A legend within the Ivy League, Roger Reina is the Head Wrestling Coach at the University of Pennsylvania. Along with being the winningest coach in Penn wrestling history, Reina has led the program to eight Ivy League Championships, four EIWA Championships, and multiple top ten and top twenty NCAA finishes. He has also coached and produced two NCAA Individual Champions and an Olympic Gold Medalist. LRT Sports had the opportunity to talk with Coach Reina and gain insight into what he looks for during the recruiting process and how to navigate it successfully.

To build a successful program and create a winning culture, Reina has always looks for certain qualities in his recruits. “Character is the first thing we look for,” says Reina, “if the character isn’t there, most likely it isn’t going to work out.” Good character to Reina means being respectful, always putting in maximum effort, having intensity, and being humble. In addition, Reina expects his wrestlers to be willing to “push themselves outside of their comfort zone and be fully committed to their team”. Reina sets the expectation that his athletes need to be able to “perform both within the classroom and on the wrestling mat”. He believes that this combination of qualities are key to success in both areas.

Reina also stresses the importance of getting a coach’s attention and making the first contact. He discusses how competing and placing at national competitions can get you on a coach’s radar, but he also highly recommends that athletes contact coaches at the “beginning of their junior year of high school”. These emails should include your notable results, GPA, and ACT or SAT scores. If you include a highlight tape, Reina says that wrestling coaches prefer to receive videos of full matches. Reina also stresses the importance of being proactive during your recruitment. According to him, “over-communication is not possible,” so do not be afraid to be persistent and continually reach out to coaches after initial contact is made.

Furthermore, during recruitment Reina emphasizes the impact that social media can have. Reina believes that a recruit’s social media can be “a reflection of their character”, so he uses it as a tool when evaluating the recruit. His advice for athletes regarding social media is, “don’t post anything you wouldn’t want your grandma seeing.” Along those lines, Renia advises not to post about every scholarship offer you receive either and not to use profanity. Reina wants athletes who are “humble, respectful, and conduct themselves with class both in-person and online”.

Lastly, Reina highlights about carefully choosing the programs you are trying to be recruited by. He suggests that athletes only reach out to coaches that they are interested in playing for. Do not try getting recruited by a school for any reason other than that you are interested in going there. Reina believes that this will make you more excited about your recruitment and able to focus your attention on your favorite schools. Additionally, if you are approached by a program that you are not interested in, be transparent about how you feel. By doing this, you will avoid wasting that program’s time and be able to utilize your own better.

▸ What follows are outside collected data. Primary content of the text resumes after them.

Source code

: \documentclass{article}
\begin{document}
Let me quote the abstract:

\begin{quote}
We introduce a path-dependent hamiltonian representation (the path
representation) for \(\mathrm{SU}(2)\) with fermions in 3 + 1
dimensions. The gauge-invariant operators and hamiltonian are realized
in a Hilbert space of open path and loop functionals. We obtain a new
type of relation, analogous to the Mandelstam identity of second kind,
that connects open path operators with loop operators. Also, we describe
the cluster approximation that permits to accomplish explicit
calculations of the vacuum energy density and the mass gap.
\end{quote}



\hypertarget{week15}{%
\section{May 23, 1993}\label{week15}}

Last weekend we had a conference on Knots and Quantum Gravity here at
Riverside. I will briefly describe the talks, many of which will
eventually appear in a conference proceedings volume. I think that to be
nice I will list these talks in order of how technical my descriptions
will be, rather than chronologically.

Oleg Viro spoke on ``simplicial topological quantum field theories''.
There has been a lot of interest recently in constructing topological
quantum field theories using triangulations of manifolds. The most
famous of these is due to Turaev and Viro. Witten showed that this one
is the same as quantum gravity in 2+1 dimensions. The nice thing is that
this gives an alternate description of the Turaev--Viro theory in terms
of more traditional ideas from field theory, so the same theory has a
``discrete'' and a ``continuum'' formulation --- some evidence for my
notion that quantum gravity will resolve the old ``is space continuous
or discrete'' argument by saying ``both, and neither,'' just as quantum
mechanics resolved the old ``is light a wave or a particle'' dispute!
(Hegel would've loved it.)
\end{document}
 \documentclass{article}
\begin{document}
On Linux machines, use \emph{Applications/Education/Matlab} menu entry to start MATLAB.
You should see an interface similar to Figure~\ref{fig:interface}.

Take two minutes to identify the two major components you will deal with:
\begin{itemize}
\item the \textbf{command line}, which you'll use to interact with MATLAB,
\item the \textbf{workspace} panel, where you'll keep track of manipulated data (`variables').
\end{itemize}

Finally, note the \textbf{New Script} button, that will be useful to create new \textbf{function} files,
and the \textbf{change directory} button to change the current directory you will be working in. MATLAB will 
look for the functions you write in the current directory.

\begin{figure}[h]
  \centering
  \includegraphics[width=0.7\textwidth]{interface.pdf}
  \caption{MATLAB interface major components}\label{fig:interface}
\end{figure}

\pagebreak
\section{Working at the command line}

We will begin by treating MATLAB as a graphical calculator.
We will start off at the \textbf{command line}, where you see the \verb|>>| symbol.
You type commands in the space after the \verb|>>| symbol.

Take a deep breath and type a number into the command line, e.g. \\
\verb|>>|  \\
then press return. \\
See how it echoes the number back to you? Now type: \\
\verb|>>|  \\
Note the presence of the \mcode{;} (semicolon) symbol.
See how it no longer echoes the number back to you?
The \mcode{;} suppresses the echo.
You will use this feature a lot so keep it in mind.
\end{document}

Coach Reina provided a lot of useful advice in his interview. To sum it up, being successfully recruited goes far beyond your abilities as an athlete. Coaches like Roger Reina place a lot of value on how a person conducts themselves both in life and during their recruitment. They look for recruits with good character, who are unafraid to approach coaches and are straightforward. Have fun as you go through your recruitment and keep in mind Reina’s advice as you navigate the process.